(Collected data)
:::::

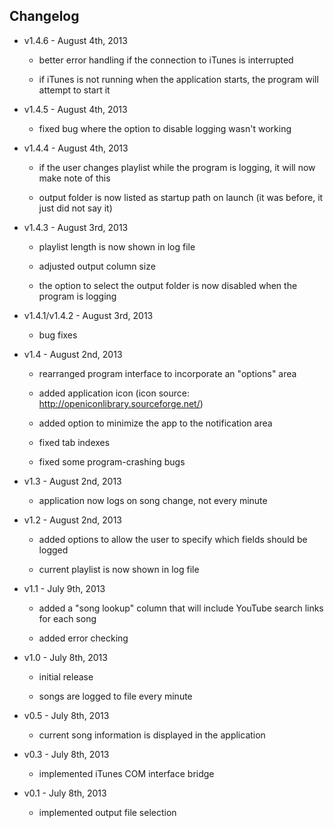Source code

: Changelog
---------

* v1.4.6 - August 4th, 2013

	- better error handling if the connection to iTunes is interrupted
	
	- if iTunes is not running when the application starts, the program will attempt to start it

* v1.4.5 - August 4th, 2013

	- fixed bug where the option to disable logging wasn't working

* v1.4.4 - August 4th, 2013

	- if the user changes playlist while the program is logging, it will now make note of this
	
	- output folder is now listed as startup path on launch (it was before, it just did not say it)

* v1.4.3 - August 3rd, 2013

	- playlist length is now shown in log file
	
	- adjusted output column size
	
	- the option to select the output folder is now disabled when the program is logging

* v1.4.1/v1.4.2 - August 3rd, 2013

	- bug fixes
	
* v1.4 - August 2nd, 2013
    
	- rearranged program interface to incorporate an "options" area
	
	- added application icon (icon source: http://openiconlibrary.sourceforge.net/)
	
	- added option to minimize the app to the notification area
	
	- fixed tab indexes
	
	- fixed some program-crashing bugs
	
* v1.3 - August 2nd, 2013

	- application now logs on song change, not every minute
	
* v1.2 - August 2nd, 2013

	- added options to allow the user to specify which fields should be logged
	
	- current playlist is now shown in log file

* v1.1 - July 9th, 2013

	- added a "song lookup" column that will include YouTube search links for each song
	
	- added error checking
	
* v1.0 - July 8th, 2013

	- initial release
	
	- songs are logged to file every minute
	
* v0.5 - July 8th, 2013

	- current song information is displayed in the application
	
* v0.3 - July 8th, 2013

	- implemented iTunes COM interface bridge
	
* v0.1 - July 8th, 2013

	- implemented output file selection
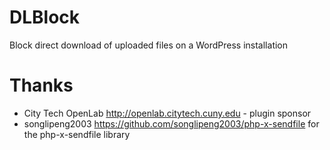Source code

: # DLBlock

Block direct download of uploaded files on a WordPress installation

# Thanks

- City Tech OpenLab http://openlab.citytech.cuny.edu - plugin sponsor
- songlipeng2003 https://github.com/songlipeng2003/php-x-sendfile for the php-x-sendfile library
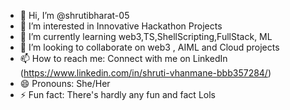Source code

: - 👋 Hi, I’m @shrutibharat-05
- 👀 I’m interested in Innovative Hackathon Projects  
- 🌱 I’m currently learning web3,TS,ShellScripting,FullStack, ML 
- 💞️ I’m looking to collaborate on web3 , AIML and Cloud projects
- 📫 How to reach me: Connect with me on LinkedIn (https://www.linkedin.com/in/shruti-vhanmane-bbb357284/)
- 😄 Pronouns: She/Her
- ⚡ Fun fact: There's hardly any fun and fact Lols

<!---
shrutibharat-05/shrutibharat-05 is a ✨ special ✨ repository because its `README.md` (this file) appears on your GitHub profile.
You can click the Preview link to take a look at your changes.
--->
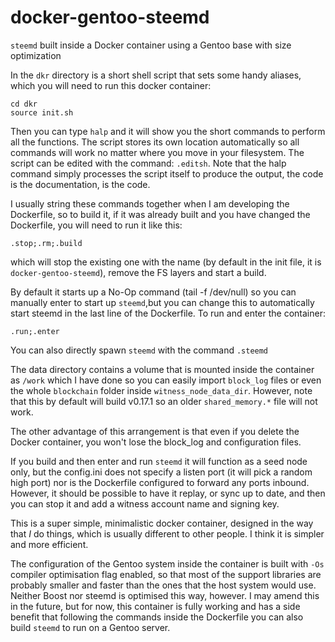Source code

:# docker-gentoo-steemd
`steemd` built inside a Docker container using a Gentoo base with size optimization

In the `dkr` directory is a short shell script that sets some handy aliases, which you
will need to run this docker container:

    cd dkr
    source init.sh

Then you can type `halp` and it will show you the short commands to perform all the 
functions. The script stores its own location automatically so all commands will work 
no matter where you move in your filesystem. The script can be edited with the command:
`.editsh`. Note that the halp command simply processes the script itself to produce
the output, the code is the documentation, is the code.

I usually string these commands together when I am developing the Dockerfile, so
to build it, if it was already built and you have changed the Dockerfile, you will need
to run it like this:

    .stop;.rm;.build

which will stop the existing one with the name (by default in the init file, it is
`docker-gentoo-steemd`), remove the FS layers and start a build.

By default it starts up a No-Op command (tail -f /dev/null) so you can manually enter to 
start up `steemd`,but you can change this to automatically start steemd in the last line of the Dockerfile.
To run and enter the container:

    .run;.enter

You can also directly spawn `steemd` with the command `.steemd`

The data directory contains a volume that is mounted inside the container as `/work`
which I have done so you can easily import `block_log` files or even the whole
`blockchain` folder inside `witness_node_data_dir`. However, note that this by default
will build v0.17.1 so an older `shared_memory.*` file will not work.

The other advantage of this arrangement is that even if you delete the Docker 
container, you won't lose the block_log and configuration files.

If you build and then enter and run `steemd` it will function as a seed node only, but
the config.ini does not specify a listen port (it will pick a random high port)
nor is the Dockerfile configured to forward any ports inbound. However, it should be
possible to have it replay, or sync up to date, and then you can stop it and add
a witness account name and signing key.

This is a super simple, minimalistic docker container, designed in the way that *I* do
things, which is usually different to other people. I think it is simpler and more
efficient.

The configuration of the Gentoo system inside the container is built with `-Os` 
compiler optimisation flag enabled, so that most of the support libraries are probably
smaller and faster than the ones that the host system would use. Neither Boost nor 
steemd is optimised this way, however. I may amend this in the future, but for
now, this container is fully working and has a side benefit that following the 
commands inside the Dockerfile you can also build `steemd` to run on a Gentoo server.
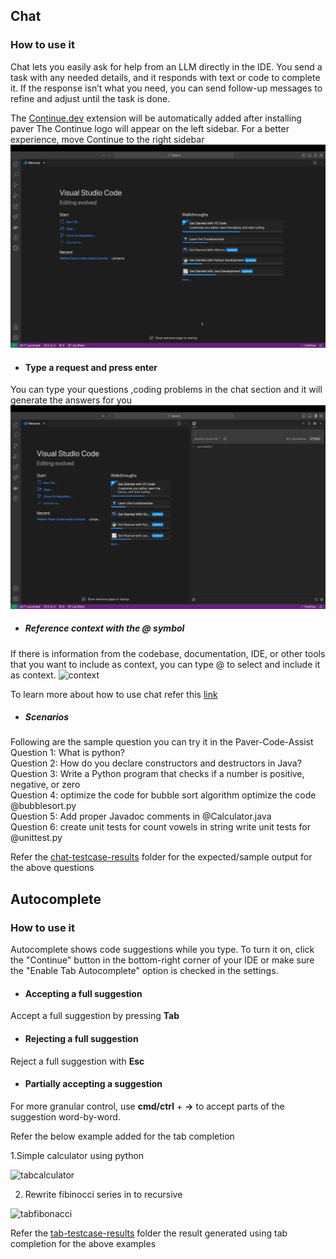## Chat
### How to use it
Chat lets you easily ask for help from an LLM directly in the IDE. You send a task with any needed details, and it responds with text or code to complete it. If the response isn’t what you need, you can send follow-up messages to refine and adjust until the task is done.

The [Continue.dev](https://continue.dev/) extension will be automatically added after installing paver
The Continue logo will appear on the left sidebar. For a better experience, move Continue to the right sidebar
![continue](media/continue.gif)

* #### Type a request and press enter
You can type your questions ,coding problems in the chat section and it will generate the answers for you 
![question](media/question1.gif)

* ##### Reference context with the @ symbol
If there is information from the codebase, documentation, IDE, or other tools that you want to include as context, you can type @ to select and include it as context.
![context](media/context.gif)

To learn more about how to use chat refer this [link](https://docs.continue.dev/chat/how-to-use-it#how-to-use-it)

* ##### Scenarios 
Following are the sample question you can try it in the Paver-Code-Assist  
Question 1: What is python?  
Question 2: How do you declare constructors and destructors in Java?  
Question 3: Write a Python program that checks if a number is positive, negative, or zero  
Question 4:  optimize the code for bubble sort algorithm optimize the code @bubblesort.py  
Question 5: Add proper Javadoc comments in @Calculator.java  
Question 6: create unit tests for count vowels in string write unit tests for @unittest.py  

Refer the [chat-testcase-results](https://github.com/IBM-developers/Redhat-Paver-Code-Assist-Exercise/blob/main/testcase-results/chat-testcase-results) folder for the  expected/sample output for the above questions 


## Autocomplete

### How to use it
Autocomplete shows code suggestions while you type. To turn it on, click the "Continue" button in the bottom-right corner of your IDE or make sure the "Enable Tab Autocomplete" option is checked in the settings.

* #### Accepting a full suggestion

Accept a full suggestion by pressing **Tab**

* #### Rejecting a full suggestion
Reject a full suggestion with **Esc**

* #### Partially accepting a suggestion
For more granular control, use **cmd/ctrl** + **→** to accept parts of the suggestion word-by-word.

Refer the below example added for the tab completion

1.Simple calculator using python

![tabcalculator](testcase-results/tab-testcase-result/tab-test-calculator.gif)

2. Rewrite fibinocci series in to recursive 

![tabfibonacci](testcase-results/tab-testcase-result/tab-test-fibnocci.gif)

Refer the [tab-testcase-results](https://github.com/IBM-developers/Redhat-Paver-Code-Assist-Exercise/blob/main/testcase-results/tab-testcase-result) folder the result generated using tab completion for the above examples

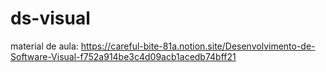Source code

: # ds-visual

material de aula:
https://careful-bite-81a.notion.site/Desenvolvimento-de-Software-Visual-f752a914be3c4d09acb1acedb74bff21

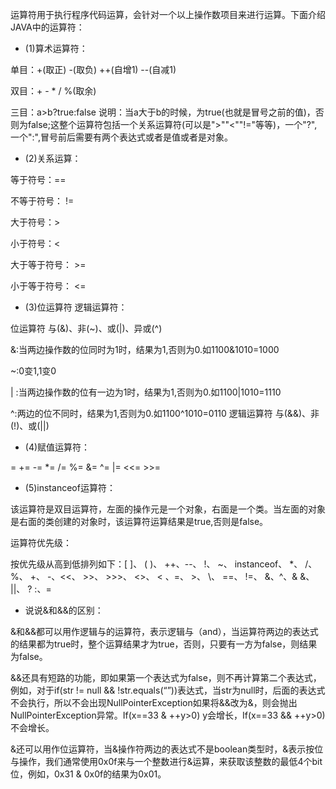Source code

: 运算符用于执行程序代码运算，会针对一个以上操作数项目来进行运算。下面介绍JAVA中的运算符：
* (1)算术运算符：
单目：+(取正) -(取负) ++(自增1) --(自减1)
双目：+ - * / %(取余)
三目：a>b?true:false 说明：当a大于b的时候，为true(也就是冒号之前的值)，否则为false;这整个运算符包括一个关系运算符(可以是">""<""!="等等)，一个"?",一个":",冒号前后需要有两个表达式或者是值或者是对象。
* (2)关系运算：
等于符号：==
不等于符号： !=
大于符号：>
小于符号：<
大于等于符号： >=
小于等于符号： <=
* (3)位运算符 逻辑运算符：
位运算符 与(&)、非(~)、或(|)、异或(^)
&:当两边操作数的位同时为1时，结果为1,否则为0.如1100&1010=1000
~:0变1,1变0
| :当两边操作数的位有一边为1时，结果为1,否则为0.如1100|1010=1110 
^:两边的位不同时，结果为1,否则为0.如1100^1010=0110 逻辑运算符 与(&&)、非(!)、或(||)
* (4)赋值运算符：
= += -= *= /= %= &= ^= |= <<= >>=
* (5)instanceof运算符：
该运算符是双目运算符，左面的操作元是一个对象，右面是一个类。当左面的对象是右面的类创建的对象时，该运算符运算结果是true,否则是false。
运算符优先级：
按优先级从高到低排列如下：[ ]、 ( )、 ++、--、 !、 ~、 instanceof、 *、 /、 %、 +、 -、<<、 >>、 >>>、 <>、 < 、=、 >、 \、 ==、 !=、 &、^、& &、 ||、 ? :、=
* 说说&和&&的区别：
&和&&都可以用作逻辑与的运算符，表示逻辑与（and），当运算符两边的表达式的结果都为true时，整个运算结果才为true，否则，只要有一方为false，则结果为false。
&&还具有短路的功能，即如果第一个表达式为false，则不再计算第二个表达式，例如，对于if(str != null && !str.equals(“”))表达式，当str为null时，后面的表达式不会执行，所以不会出现NullPointerException如果将&&改为&，则会抛出NullPointerException异常。If(x==33 & ++y>0) y会增长，If(x==33 && ++y>0)不会增长。
&还可以用作位运算符，当&操作符两边的表达式不是boolean类型时，&表示按位与操作，我们通常使用0x0f来与一个整数进行&运算，来获取该整数的最低4个bit位，例如，0x31 & 0x0f的结果为0x01。

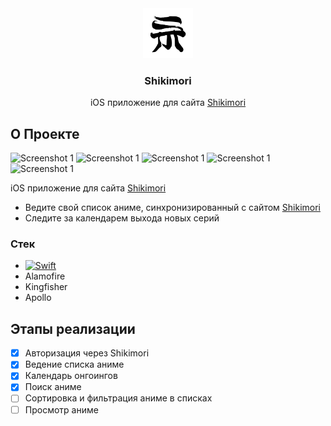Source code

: <div align="center">
  <a href="https://github.com/danik200023/ShikimoriAnimeList">
    <img src="ShikimoriAnimeList/Assets.xcassets/AppIcon.appiconset/Mediamodifier-Design-Template (2) 1.png" alt="Logo" width="80" height="80">
  </a>

  <h3 align="center">Shikimori</h3>

  <p align="center">
    iOS приложение для сайта <a href="https://shikimori.one/">Shikimori</a>
  </p>
</div>



## О Проекте
<p float="left">
  <img src="https://i.postimg.cc/zvcr8BBC/Simulator-Screenshot-i-Phone-SE-3rd-generation-2025-02-24-at-17-00-11.png" alt="Screenshot 1" width="300" height="530">
  <img src="https://i.postimg.cc/pL4Bh13j/Simulator-Screenshot-i-Phone-SE-3rd-generation-2025-02-24-at-17-00-08.png" alt="Screenshot 1" width="300" height="530">
  <img src="https://i.postimg.cc/kgFQNLkW/Simulator-Screenshot-i-Phone-SE-3rd-generation-2025-02-24-at-17-26-36.png" alt="Screenshot 1" width="300" height="530">
  <img src="https://i.postimg.cc/zX2Q50d4/Simulator-Screenshot-i-Phone-SE-3rd-generation-2025-02-24-at-20-34-06.png" alt="Screenshot 1" width="300" height="530">
  <img src="https://i.postimg.cc/Gm7yhg6w/Simulator-Screenshot-i-Phone-SE-3rd-generation-2025-02-24-at-20-34-00.png" alt="Screenshot 1" width="300" height="530">
</p>

iOS приложение для сайта <a href="https://shikimori.one/">Shikimori</a>

* Ведите свой список аниме, синхронизированный с сайтом <a href="https://shikimori.one/">Shikimori</a>
* Следите за календарем выхода новых серий



### Стек

* [![Swift](https://img.shields.io/badge/Swift-F54A2A?logo=swift&logoColor=white)](#)
* Alamofire
* Kingfisher
* Apollo


## Этапы реализации

- [x] Авторизация через Shikimori
- [x] Ведение списка аниме
- [x] Календарь онгоингов
- [x] Поиск аниме
- [ ] Сортировка и фильтрация аниме в списках
- [ ] Просмотр аниме
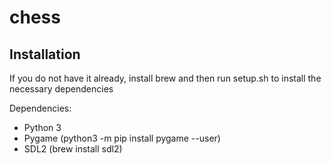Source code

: # chess

## Installation
If you do not have it already, install brew and then run setup.sh to install the necessary dependencies

Dependencies:
* Python 3
* Pygame (python3 -m pip install pygame --user)
* SDL2 (brew install sdl2)
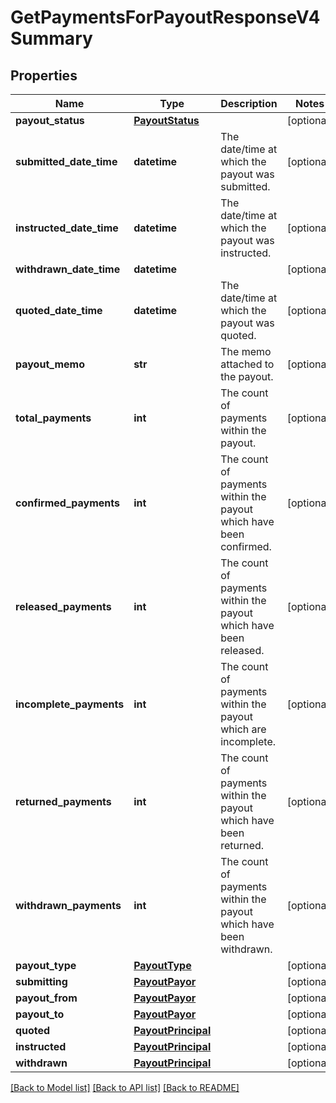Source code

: # GetPaymentsForPayoutResponseV4Summary

## Properties
Name | Type | Description | Notes
------------ | ------------- | ------------- | -------------
**payout_status** | [**PayoutStatus**](PayoutStatus.md) |  | [optional] 
**submitted_date_time** | **datetime** | The date/time at which the payout was submitted. | [optional] 
**instructed_date_time** | **datetime** | The date/time at which the payout was instructed. | [optional] 
**withdrawn_date_time** | **datetime** |  | [optional] 
**quoted_date_time** | **datetime** | The date/time at which the payout was quoted. | [optional] 
**payout_memo** | **str** | The memo attached to the payout. | [optional] 
**total_payments** | **int** | The count of payments within the payout. | [optional] 
**confirmed_payments** | **int** | The count of payments within the payout which have been confirmed. | [optional] 
**released_payments** | **int** | The count of payments within the payout which have been released. | [optional] 
**incomplete_payments** | **int** | The count of payments within the payout which are incomplete. | [optional] 
**returned_payments** | **int** | The count of payments within the payout which have been returned. | [optional] 
**withdrawn_payments** | **int** | The count of payments within the payout which have been withdrawn. | [optional] 
**payout_type** | [**PayoutType**](PayoutType.md) |  | [optional] 
**submitting** | [**PayoutPayor**](PayoutPayor.md) |  | [optional] 
**payout_from** | [**PayoutPayor**](PayoutPayor.md) |  | [optional] 
**payout_to** | [**PayoutPayor**](PayoutPayor.md) |  | [optional] 
**quoted** | [**PayoutPrincipal**](PayoutPrincipal.md) |  | [optional] 
**instructed** | [**PayoutPrincipal**](PayoutPrincipal.md) |  | [optional] 
**withdrawn** | [**PayoutPrincipal**](PayoutPrincipal.md) |  | [optional] 

[[Back to Model list]](../README.md#documentation-for-models) [[Back to API list]](../README.md#documentation-for-api-endpoints) [[Back to README]](../README.md)


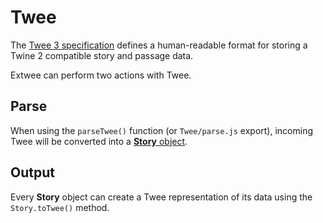 # Twee

The [Twee 3 specification](https://github.com/iftechfoundation/twine-specs/blob/master/twee-3-specification.md) defines a human-readable format for storing a Twine 2 compatible story and passage data.

Extwee can perform two actions with Twee.

## Parse

When using the `parseTwee()` function (or `Twee/parse.js` export), incoming Twee will be converted into a [**Story** object](/objects/story.md).

## Output

Every **Story** object can create a Twee representation of its data using the `Story.toTwee()` method.
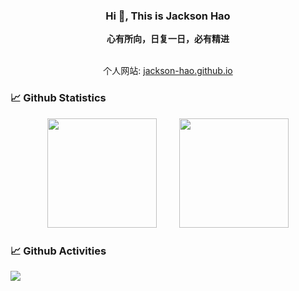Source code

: <h3 align="center">Hi 👋, This is Jackson Hao</h3>

<div align="center">
<b>心有所向，日复一日，必有精进</b><br><br>

个人网站: [jackson-hao.github.io](https://jackson-hao.github.io)<br>
</div>

</div>

### 📈 Github Statistics

<div align="center">
    <span>&emsp;&emsp;</span>
    <img height="175px" src="https://github-readme-stats.vercel.app/api?username=Jackson-Hao&count_private=true&show_icons=true" />
    <span>&emsp;&emsp;</span>
    <img height="175px" src="https://github-readme-stats.vercel.app/api/top-langs/?username=Jackson-Hao&layout=compact&langs_count=8" />
    <span>&emsp;&emsp;</span>
</div>

### 📈 Github Activities
![](https://github-readme-activity-graph.cyclic.app/graph?username=Jackson-Hao&theme=dracula)
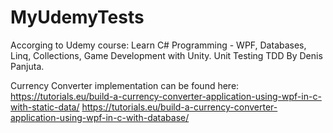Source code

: # MyUdemyTests

Accorging to Udemy course:
Learn C# Programming - WPF, Databases, Linq, Collections, Game Development with Unity. Unit Testing TDD
By Denis Panjuta.

Currency Converter implementation can be found here:
https://tutorials.eu/build-a-currency-converter-application-using-wpf-in-c-with-static-data/
https://tutorials.eu/build-a-currency-converter-application-using-wpf-in-c-with-database/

:::::

WORK TASK :: Every line above carrying the word "sample" needs to be shown.

EXPECTED ANSWER ::
Following are the sample question you can try it in the Paver-Code-Assist  
Refer the [chat-testcase-results](https://github.com/IBM-developers/Redhat-Paver-Code-Assist-Exercise/blob/main/testcase-results/chat-testcase-results) folder for the  expected/sample output for the above questions 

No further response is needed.